WHAT YOU HAVE TO DO:
Determine how many lines in the entries below include "angular". The reply should be that number and nothing else.

DATA RECORDS:
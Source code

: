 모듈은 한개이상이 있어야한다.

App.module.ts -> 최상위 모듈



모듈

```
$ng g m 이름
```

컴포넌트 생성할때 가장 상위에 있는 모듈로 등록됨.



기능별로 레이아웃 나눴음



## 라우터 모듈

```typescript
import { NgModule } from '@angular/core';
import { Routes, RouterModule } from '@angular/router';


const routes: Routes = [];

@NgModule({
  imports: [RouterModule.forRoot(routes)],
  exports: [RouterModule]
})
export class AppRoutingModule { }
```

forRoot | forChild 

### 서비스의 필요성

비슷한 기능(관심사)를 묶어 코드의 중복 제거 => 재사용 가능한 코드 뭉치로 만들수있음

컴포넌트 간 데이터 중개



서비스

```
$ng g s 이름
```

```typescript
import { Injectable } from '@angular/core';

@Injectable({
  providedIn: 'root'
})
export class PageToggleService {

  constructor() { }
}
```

OUTPUT FOR THIS TASK:
3